WORK ITEM.
Would you please restate the data exactly as it stands, apart from the pictures?

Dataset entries

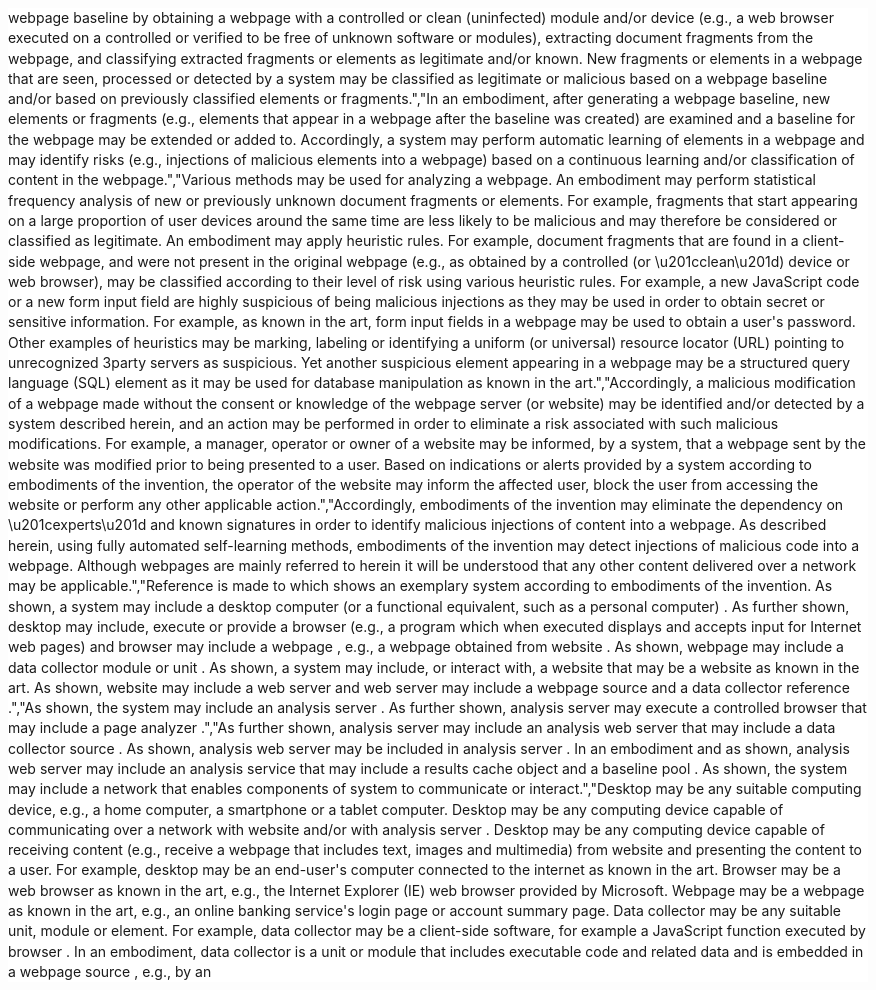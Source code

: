 webpage baseline by obtaining a webpage with a controlled or clean (uninfected) module and\/or device (e.g., a web browser executed on a controlled or verified to be free of unknown software or modules), extracting document fragments from the webpage, and classifying extracted fragments or elements as legitimate and\/or known. New fragments or elements in a webpage that are seen, processed or detected by a system may be classified as legitimate or malicious based on a webpage baseline and\/or based on previously classified elements or fragments.","In an embodiment, after generating a webpage baseline, new elements or fragments (e.g., elements that appear in a webpage after the baseline was created) are examined and a baseline for the webpage may be extended or added to. Accordingly, a system may perform automatic learning of elements in a webpage and may identify risks (e.g., injections of malicious elements into a webpage) based on a continuous learning and\/or classification of content in the webpage.","Various methods may be used for analyzing a webpage. An embodiment may perform statistical frequency analysis of new or previously unknown document fragments or elements. For example, fragments that start appearing on a large proportion of user devices around the same time are less likely to be malicious and may therefore be considered or classified as legitimate. An embodiment may apply heuristic rules. For example, document fragments that are found in a client-side webpage, and were not present in the original webpage (e.g., as obtained by a controlled (or \u201cclean\u201d) device or web browser), may be classified according to their level of risk using various heuristic rules. For example, a new JavaScript code or a new form input field are highly suspicious of being malicious injections as they may be used in order to obtain secret or sensitive information. For example, as known in the art, form input fields in a webpage may be used to obtain a user's password. Other examples of heuristics may be marking, labeling or identifying a uniform (or universal) resource locator (URL) pointing to unrecognized 3party servers as suspicious. Yet another suspicious element appearing in a webpage may be a structured query language (SQL) element as it may be used for database manipulation as known in the art.","Accordingly, a malicious modification of a webpage made without the consent or knowledge of the webpage server (or website) may be identified and\/or detected by a system described herein, and an action may be performed in order to eliminate a risk associated with such malicious modifications. For example, a manager, operator or owner of a website may be informed, by a system, that a webpage sent by the website was modified prior to being presented to a user. Based on indications or alerts provided by a system according to embodiments of the invention, the operator of the website may inform the affected user, block the user from accessing the website or perform any other applicable action.","Accordingly, embodiments of the invention may eliminate the dependency on \u201cexperts\u201d and known signatures in order to identify malicious injections of content into a webpage. As described herein, using fully automated self-learning methods, embodiments of the invention may detect injections of malicious code into a webpage. Although webpages are mainly referred to herein it will be understood that any other content delivered over a network may be applicable.","Reference is made to  which shows an exemplary system  according to embodiments of the invention. As shown, a system may include a desktop computer (or a functional equivalent, such as a personal computer) . As further shown, desktop  may include, execute or provide a browser  (e.g., a program which when executed displays and accepts input for Internet web pages) and browser  may include a webpage , e.g., a webpage obtained from website . As shown, webpage  may include a data collector module or unit . As shown, a system may include, or interact with, a website  that may be a website as known in the art. As shown, website  may include a web server  and web server  may include a webpage source  and a data collector reference .","As shown, the system may include an analysis server . As further shown, analysis server  may execute a controlled browser  that may include a page analyzer .","As further shown, analysis server  may include an analysis web server  that may include a data collector source . As shown, analysis web server  may be included in analysis server . In an embodiment and as shown, analysis web server  may include an analysis service  that may include a results cache object  and a baseline pool . As shown, the system may include a network  that enables components of system  to communicate or interact.","Desktop  may be any suitable computing device, e.g., a home computer, a smartphone or a tablet computer. Desktop  may be any computing device capable of communicating over a network with website  and\/or with analysis server . Desktop  may be any computing device capable of receiving content (e.g., receive a webpage that includes text, images and multimedia) from website  and presenting the content to a user. For example, desktop  may be an end-user's computer connected to the internet as known in the art. Browser  may be a web browser as known in the art, e.g., the Internet Explorer (IE) web browser provided by Microsoft. Webpage  may be a webpage as known in the art, e.g., an online banking service's login page or account summary page. Data collector  may be any suitable unit, module or element. For example, data collector  may be a client-side software, for example a JavaScript function executed by browser . In an embodiment, data collector  is a unit or module that includes executable code and related data and is embedded in a webpage source , e.g., by an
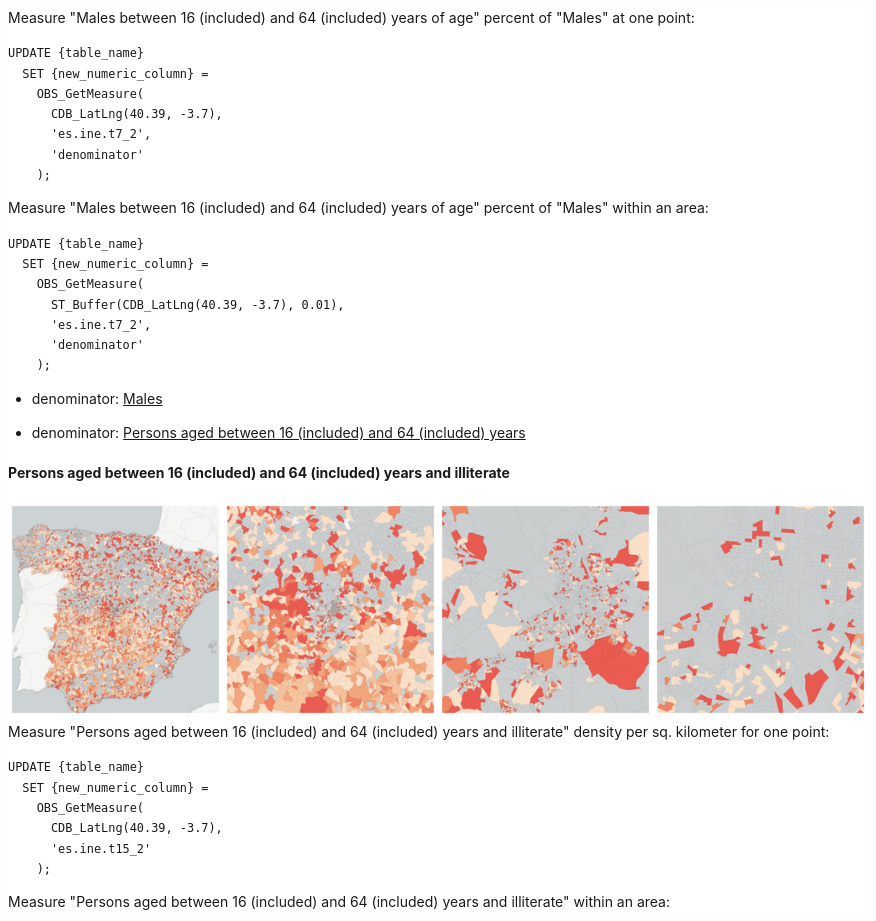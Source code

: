 Measure &quot;Males between 16 (included) and 64 (included) years of age&quot; percent of &quot;Males&quot; at one point:

    UPDATE {table_name}
      SET {new_numeric_column} =
        OBS_GetMeasure(
          CDB_LatLng(40.39, -3.7),
          'es.ine.t7_2',
          'denominator'
        );

Measure &quot;Males between 16 (included) and 64 (included) years of age&quot; percent of &quot;Males&quot; within an area:

    UPDATE {table_name}
      SET {new_numeric_column} =
        OBS_GetMeasure(
          ST_Buffer(CDB_LatLng(40.39, -3.7), 0.01),
          'es.ine.t7_2',
          'denominator'
        );

* denominator: [Males](#es-ine-t2-1)

* denominator: [Persons aged between 16 (included) and 64 (included) years](#es-ine-t3-2)


#### <a name="persons-aged-between-16-included-and-64-included-years-and-illiterate"></a><a name="es-ine-t15-2"></a>Persons aged between 16 (included) and 64 (included) years and illiterate

[<img alt="../../_images/es.ine.t15_2.png" src="../../_images/es.ine.t15_2.png" style="width: 100%;" />](../../_images/es.ine.t15_2.png)Measure &quot;Persons aged between 16 (included) and 64 (included) years and illiterate&quot;  density per sq. kilometer  for one point:

    UPDATE {table_name}
      SET {new_numeric_column} =
        OBS_GetMeasure(
          CDB_LatLng(40.39, -3.7),
          'es.ine.t15_2'
        );

Measure &quot;Persons aged between 16 (included) and 64 (included) years and illiterate&quot; within an area:
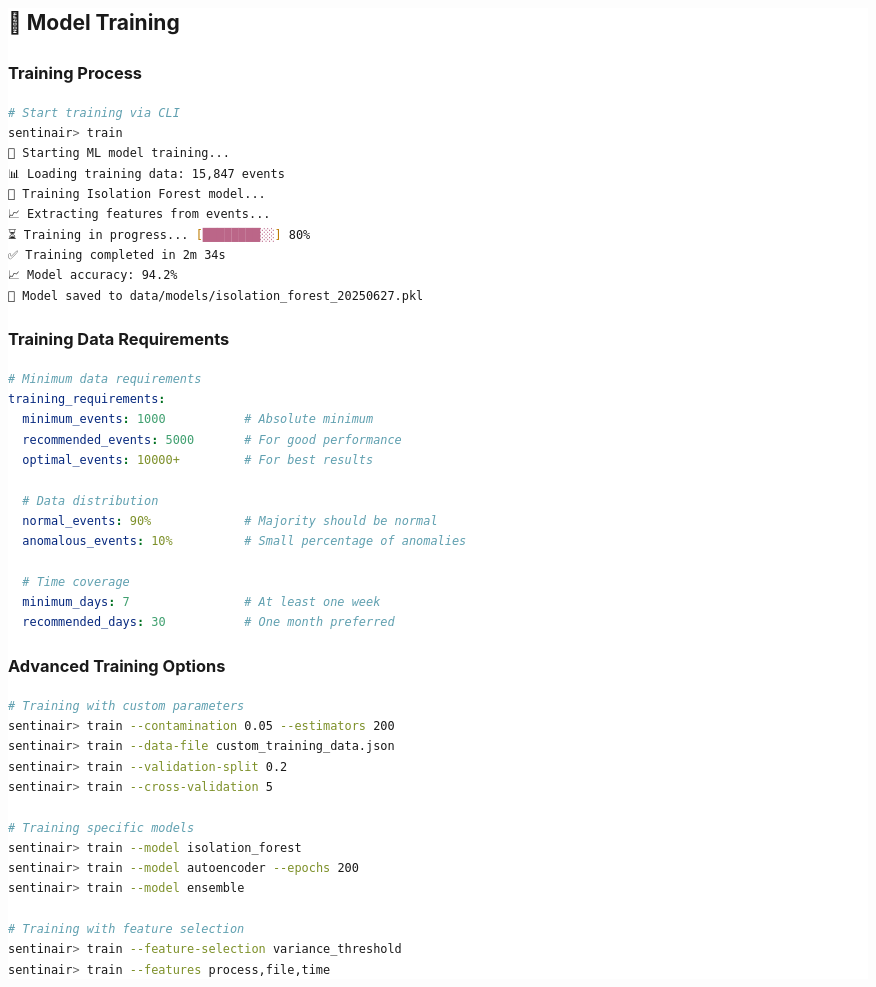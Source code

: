 ## 🎯 Model Training

### Training Process
```bash
# Start training via CLI
sentinair> train
🧠 Starting ML model training...
📊 Loading training data: 15,847 events
🔄 Training Isolation Forest model...
📈 Extracting features from events...
⏳ Training in progress... [████████░░] 80%
✅ Training completed in 2m 34s
📈 Model accuracy: 94.2%
💾 Model saved to data/models/isolation_forest_20250627.pkl
```

### Training Data Requirements
```yaml
# Minimum data requirements
training_requirements:
  minimum_events: 1000           # Absolute minimum
  recommended_events: 5000       # For good performance
  optimal_events: 10000+         # For best results
  
  # Data distribution
  normal_events: 90%             # Majority should be normal
  anomalous_events: 10%          # Small percentage of anomalies
  
  # Time coverage
  minimum_days: 7                # At least one week
  recommended_days: 30           # One month preferred
```

### Advanced Training Options
```bash
# Training with custom parameters
sentinair> train --contamination 0.05 --estimators 200
sentinair> train --data-file custom_training_data.json
sentinair> train --validation-split 0.2
sentinair> train --cross-validation 5

# Training specific models
sentinair> train --model isolation_forest
sentinair> train --model autoencoder --epochs 200
sentinair> train --model ensemble

# Training with feature selection
sentinair> train --feature-selection variance_threshold
sentinair> train --features process,file,time
```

OUTPUT FOR THIS EXERCISE.
Source code

: webpage baseline by obtaining a webpage with a controlled or clean (uninfected) module and\/or device (e.g., a web browser executed on a controlled or verified to be free of unknown software or modules), extracting document fragments from the webpage, and classifying extracted fragments or elements as legitimate and\/or known. New fragments or elements in a webpage that are seen, processed or detected by a system may be classified as legitimate or malicious based on a webpage baseline and\/or based on previously classified elements or fragments.","In an embodiment, after generating a webpage baseline, new elements or fragments (e.g., elements that appear in a webpage after the baseline was created) are examined and a baseline for the webpage may be extended or added to. Accordingly, a system may perform automatic learning of elements in a webpage and may identify risks (e.g., injections of malicious elements into a webpage) based on a continuous learning and\/or classification of content in the webpage.","Various methods may be used for analyzing a webpage. An embodiment may perform statistical frequency analysis of new or previously unknown document fragments or elements. For example, fragments that start appearing on a large proportion of user devices around the same time are less likely to be malicious and may therefore be considered or classified as legitimate. An embodiment may apply heuristic rules. For example, document fragments that are found in a client-side webpage, and were not present in the original webpage (e.g., as obtained by a controlled (or \u201cclean\u201d) device or web browser), may be classified according to their level of risk using various heuristic rules. For example, a new JavaScript code or a new form input field are highly suspicious of being malicious injections as they may be used in order to obtain secret or sensitive information. For example, as known in the art, form input fields in a webpage may be used to obtain a user's password. Other examples of heuristics may be marking, labeling or identifying a uniform (or universal) resource locator (URL) pointing to unrecognized 3party servers as suspicious. Yet another suspicious element appearing in a webpage may be a structured query language (SQL) element as it may be used for database manipulation as known in the art.","Accordingly, a malicious modification of a webpage made without the consent or knowledge of the webpage server (or website) may be identified and\/or detected by a system described herein, and an action may be performed in order to eliminate a risk associated with such malicious modifications. For example, a manager, operator or owner of a website may be informed, by a system, that a webpage sent by the website was modified prior to being presented to a user. Based on indications or alerts provided by a system according to embodiments of the invention, the operator of the website may inform the affected user, block the user from accessing the website or perform any other applicable action.","Accordingly, embodiments of the invention may eliminate the dependency on \u201cexperts\u201d and known signatures in order to identify malicious injections of content into a webpage. As described herein, using fully automated self-learning methods, embodiments of the invention may detect injections of malicious code into a webpage. Although webpages are mainly referred to herein it will be understood that any other content delivered over a network may be applicable.","Reference is made to  which shows an exemplary system  according to embodiments of the invention. As shown, a system may include a desktop computer (or a functional equivalent, such as a personal computer) . As further shown, desktop  may include, execute or provide a browser  (e.g., a program which when executed displays and accepts input for Internet web pages) and browser  may include a webpage , e.g., a webpage obtained from website . As shown, webpage  may include a data collector module or unit . As shown, a system may include, or interact with, a website  that may be a website as known in the art. As shown, website  may include a web server  and web server  may include a webpage source  and a data collector reference .","As shown, the system may include an analysis server . As further shown, analysis server  may execute a controlled browser  that may include a page analyzer .","As further shown, analysis server  may include an analysis web server  that may include a data collector source . As shown, analysis web server  may be included in analysis server . In an embodiment and as shown, analysis web server  may include an analysis service  that may include a results cache object  and a baseline pool . As shown, the system may include a network  that enables components of system  to communicate or interact.","Desktop  may be any suitable computing device, e.g., a home computer, a smartphone or a tablet computer. Desktop  may be any computing device capable of communicating over a network with website  and\/or with analysis server . Desktop  may be any computing device capable of receiving content (e.g., receive a webpage that includes text, images and multimedia) from website  and presenting the content to a user. For example, desktop  may be an end-user's computer connected to the internet as known in the art. Browser  may be a web browser as known in the art, e.g., the Internet Explorer (IE) web browser provided by Microsoft. Webpage  may be a webpage as known in the art, e.g., an online banking service's login page or account summary page. Data collector  may be any suitable unit, module or element. For example, data collector  may be a client-side software, for example a JavaScript function executed by browser . In an embodiment, data collector  is a unit or module that includes executable code and related data and is embedded in a webpage source , e.g., by an
Source code

: Measure &quot;Males between 16 (included) and 64 (included) years of age&quot; percent of &quot;Males&quot; at one point:

    UPDATE {table_name}
      SET {new_numeric_column} =
        OBS_GetMeasure(
          CDB_LatLng(40.39, -3.7),
          'es.ine.t7_2',
          'denominator'
        );

Measure &quot;Males between 16 (included) and 64 (included) years of age&quot; percent of &quot;Males&quot; within an area:

    UPDATE {table_name}
      SET {new_numeric_column} =
        OBS_GetMeasure(
          ST_Buffer(CDB_LatLng(40.39, -3.7), 0.01),
          'es.ine.t7_2',
          'denominator'
        );

* denominator: [Males](#es-ine-t2-1)

* denominator: [Persons aged between 16 (included) and 64 (included) years](#es-ine-t3-2)


#### <a name="persons-aged-between-16-included-and-64-included-years-and-illiterate"></a><a name="es-ine-t15-2"></a>Persons aged between 16 (included) and 64 (included) years and illiterate

[<img alt="../../_images/es.ine.t15_2.png" src="../../_images/es.ine.t15_2.png" style="width: 100%;" />](../../_images/es.ine.t15_2.png)Measure &quot;Persons aged between 16 (included) and 64 (included) years and illiterate&quot;  density per sq. kilometer  for one point:

    UPDATE {table_name}
      SET {new_numeric_column} =
        OBS_GetMeasure(
          CDB_LatLng(40.39, -3.7),
          'es.ine.t15_2'
        );

Measure &quot;Persons aged between 16 (included) and 64 (included) years and illiterate&quot; within an area:
Source code

: ## 🎯 Model Training

### Training Process
```bash
# Start training via CLI
sentinair> train
🧠 Starting ML model training...
📊 Loading training data: 15,847 events
🔄 Training Isolation Forest model...
📈 Extracting features from events...
⏳ Training in progress... [████████░░] 80%
✅ Training completed in 2m 34s
📈 Model accuracy: 94.2%
💾 Model saved to data/models/isolation_forest_20250627.pkl
```

### Training Data Requirements
```yaml
# Minimum data requirements
training_requirements:
  minimum_events: 1000           # Absolute minimum
  recommended_events: 5000       # For good performance
  optimal_events: 10000+         # For best results
  
  # Data distribution
  normal_events: 90%             # Majority should be normal
  anomalous_events: 10%          # Small percentage of anomalies
  
  # Time coverage
  minimum_days: 7                # At least one week
  recommended_days: 30           # One month preferred
```

### Advanced Training Options
```bash
# Training with custom parameters
sentinair> train --contamination 0.05 --estimators 200
sentinair> train --data-file custom_training_data.json
sentinair> train --validation-split 0.2
sentinair> train --cross-validation 5

# Training specific models
sentinair> train --model isolation_forest
sentinair> train --model autoencoder --epochs 200
sentinair> train --model ensemble

# Training with feature selection
sentinair> train --feature-selection variance_threshold
sentinair> train --features process,file,time
```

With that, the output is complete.